Alumna Alexandra Thomas ʼ18 is an adjunct professor in the African and African American Studies department for the fall 2023 semester. A scholar of cross-disciplinary expertise in African diasporic art, photography and new media, Black feminist thought, and queer theory, Thomas was invited by the AAAS department to teach the course “History of African American Art.”

While a Brandeis undergraduate, Thomas double majored in AAAS and Women’s, Gender, and Sexuality Studies and minored in Art History and English. Following graduation, she went on to study at Yale University, where she is now finishing a joint Ph.D. in African American Studies and History of Art, with a certificate in Women’s Gender, and Sexuality Studies. Her dissertation “Afrekete’s Touch: Black Queer Feminist Errantry and Global African Art” examines how Black artists adopt aesthetics that are considered wayward, errant, non-normative, and fugitive in resistance to the pressures on them as Black artists. 

“My work is first and foremost Black feminist work,” Thomas noted while explaining the origin of her passion for art historical studies in a Oct. 20 conversation with the Justice. As a student at Brandeis, she saw herself as an emerging Black feminist scholar who was able to engage with a variety of disciplines from art history to English literature. Then, as she embarked on her post-grad career, she decided to lean further into art history, having had an affinity for visual culture, as well as many fond experiences interning at the Rose Art Museum — for example, meeting Black abstract artist Jennie C. Jones and other inspirations. To this day, Thomas continues to look to Black women’s literature in studying visual works as she does in her dissertation which references Afrekete, a Pan-African water goddess and an icon in Black lesbian literature.

Alongside her research, Thomas has journeyed into curatorial work.
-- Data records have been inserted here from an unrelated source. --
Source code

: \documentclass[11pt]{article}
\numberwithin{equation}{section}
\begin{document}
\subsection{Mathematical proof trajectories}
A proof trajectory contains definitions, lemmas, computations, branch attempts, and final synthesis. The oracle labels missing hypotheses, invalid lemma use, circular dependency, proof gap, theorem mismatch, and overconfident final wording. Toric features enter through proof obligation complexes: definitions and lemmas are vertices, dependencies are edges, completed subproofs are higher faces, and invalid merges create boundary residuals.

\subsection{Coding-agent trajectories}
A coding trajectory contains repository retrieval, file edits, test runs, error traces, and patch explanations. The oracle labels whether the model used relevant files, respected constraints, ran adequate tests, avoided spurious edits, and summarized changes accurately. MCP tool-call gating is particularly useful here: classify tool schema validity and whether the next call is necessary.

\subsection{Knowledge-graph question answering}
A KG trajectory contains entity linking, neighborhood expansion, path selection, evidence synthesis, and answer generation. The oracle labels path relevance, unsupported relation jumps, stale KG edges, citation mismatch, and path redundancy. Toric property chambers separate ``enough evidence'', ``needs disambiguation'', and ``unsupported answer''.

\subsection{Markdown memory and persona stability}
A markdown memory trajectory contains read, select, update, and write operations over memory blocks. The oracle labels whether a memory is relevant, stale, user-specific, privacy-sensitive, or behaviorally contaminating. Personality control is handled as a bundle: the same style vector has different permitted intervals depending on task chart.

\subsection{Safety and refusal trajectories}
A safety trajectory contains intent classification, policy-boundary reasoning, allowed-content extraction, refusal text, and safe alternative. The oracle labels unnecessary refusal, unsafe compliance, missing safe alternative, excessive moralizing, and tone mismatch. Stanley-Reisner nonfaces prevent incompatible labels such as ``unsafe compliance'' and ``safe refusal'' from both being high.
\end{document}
Her exhibition, “Homecoming: Domesticity and Kinship in Global African Art,” is now open at the Hood Museum of Art at Dartmouth College through May 2024 and explores ideas of home in Black art from the 19th century to the present day. In the past, Thomas has worked with numerous other museums and cultural institutions, including the Rose Art Museum, where she worked as an undergraduate gallery assistant and later interned.

When asked about Brandeis faculty that have influenced her, Thomas credited her senior thesis advisor, Prof. Faith Smith (AAAS/ENG), as having given her a foundational knowledge in African and African American literature and culture. She remarks that Smith’s intensive literary training has provided her with skills that still aid her today in her doctorate program: “There are things she taught me in 2015 that are now still very present in my dissertation in 2023.”
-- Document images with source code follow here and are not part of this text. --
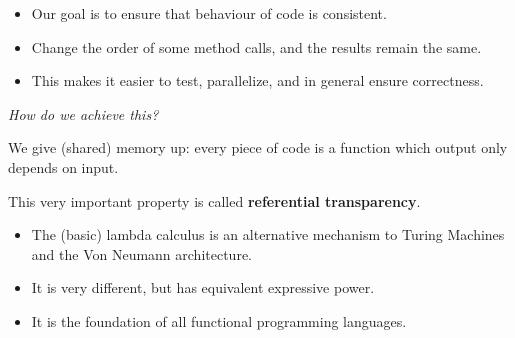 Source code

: \documentclass{beamer}
\begin{document}
\begin{frame}[fragile]{\CurrentSection}
\begin{block}{\CurrentSubSection}
\begin{itemize}
\item Our goal is to ensure that behaviour of code is consistent.
\item Change the order of some method calls, and the results remain the same.
\item This makes it easier to test, parallelize, and in general ensure correctness.

\end{itemize}

\end{block}


\end{frame}

\begin{frame}[fragile]{\CurrentSection}
\begin{exampleblock}{}
\textit{How do we achieve this?}
\end{exampleblock}

 
\pause 
\begin{exampleblock}{}
We give (shared) memory up: every piece of code is a function which output only depends on input.
\end{exampleblock}

 
\begin{exampleblock}{}
This very important property is called \textbf{referential transparency}.
\end{exampleblock}

 

\end{frame}

\begin{frame}[fragile]{\CurrentSection}
\begin{block}{\CurrentSubSection}
\begin{itemize}
\item The (basic) lambda calculus is an alternative mechanism to Turing Machines and the Von Neumann architecture.
\item It is very different, but has equivalent expressive power.
\item It is the foundation of all functional programming languages.

\end{itemize}

\end{block}


\end{frame}
\end{document}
In her History of African American Art course, Thomas teaches artists like Ana Mendieta, Jack Whitten, Mark Bradford, Howardena Pindell, and Ellen Gallagher, whose works she both studied and viewed on display during her time as a Rose intern. She aims to give her students that same experiential introduction to art history by studying both the literature of the field and the physical artwork available at the Rose. “It really feels like a full circle moment to be at Brandeis now teaching about these artists,” she said.
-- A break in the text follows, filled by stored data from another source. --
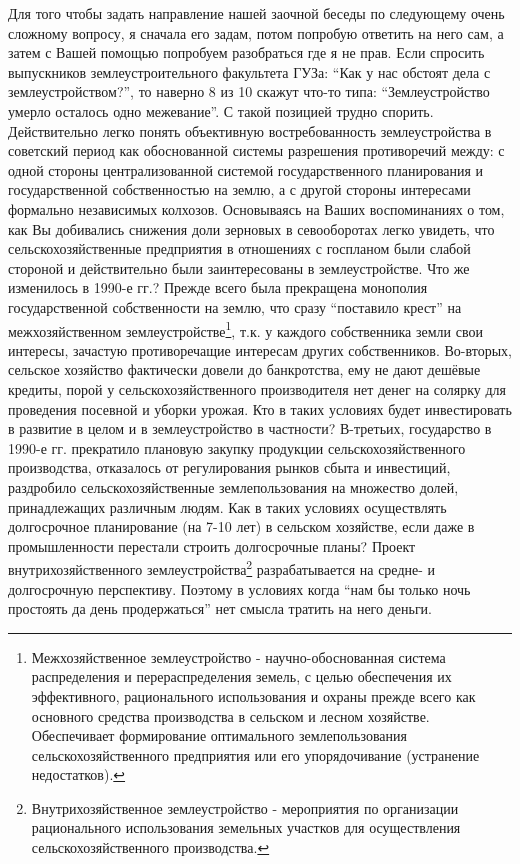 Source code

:\begin{drama}
Для того чтобы задать направление нашей заочной беседы по следующему очень сложному вопросу, я сначала его задам, потом попробую ответить на него сам, а затем с Вашей помощью попробуем разобраться где я не прав. 
Если спросить выпускников землеустроительного факультета ГУЗа: “Как у нас обстоят дела с землеустройством?”, то наверно 8 из 10 скажут что-то типа: “Землеустройство умерло осталось одно межевание”. С такой позицией трудно спорить. Действительно легко понять объективную востребованность землеустройства в советский период как обоснованной системы разрешения противоречий между: с одной стороны централизованной системой государственного планирования и государственной собственностью на землю, а с другой стороны интересами формально независимых колхозов. Основываясь на Ваших воспоминаниях о том, как Вы добивались снижения доли зерновых в севооборотах легко увидеть, что сельскохозяйственные предприятия в отношениях с госпланом были слабой стороной и действительно были заинтересованы в землеустройстве. 
Что же изменилось в 1990-е гг.? Прежде всего была прекращена монополия государственной собственности на землю, что сразу “поставило крест” на межхозяйственном землеустройстве\footnote{Межхозяйственное землеустройство - научно-обоснованная система распределения и перераспределения земель, с целью обеспечения их эффективного, рационального использования и охраны прежде всего как основного средства производства в сельском и лесном хозяйстве. Обеспечивает формирование оптимального землепользования сельскохозяйственного предприятия или его упорядочивание (устранение недостатков).}, т.к. у каждого собственника земли свои интересы, зачастую противоречащие интересам других собственников.
Во-вторых, сельское хозяйство фактически довели до банкротства, ему не дают дешёвые кредиты, порой у сельскохозяйственного производителя нет денег на солярку для проведения посевной и уборки урожая. Кто в таких условиях будет инвестировать в развитие в целом и в землеустройство в частности?
В-третьих, государство в 1990-е гг. прекратило плановую закупку продукции сельскохозяйственного производства, отказалось от регулирования рынков сбыта и инвестиций, раздробило сельскохозяйственные землепользования на множество долей, принадлежащих различным людям. Как в таких условиях осуществлять долгосрочное планирование (на 7-10 лет) в сельском хозяйстве, если даже в промышленности перестали строить долгосрочные планы? Проект внутрихозяйственного землеустройства\footnote{Внутрихозяйственное землеустройство - мероприятия по организации рационального использования земельных участков для осуществления сельскохозяйственного производства.} разрабатывается на средне- и долгосрочную перспективу. Поэтому в условиях когда “нам бы только ночь простоять да день продержаться” нет смысла тратить на него деньги.

\end{drama}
The course is designed to equip students with the vocabulary that is necessary to be immersed into the Black art world. Rather than structuring the course chronologically, all major themes in African American art history are embedded throughout the material. “Throughout the class, we talk about slavery and imperialism and queerness and feminism. That was important to me because it reflects what's happening in the Black art world,” Thomas said. “These conversations are prescient.”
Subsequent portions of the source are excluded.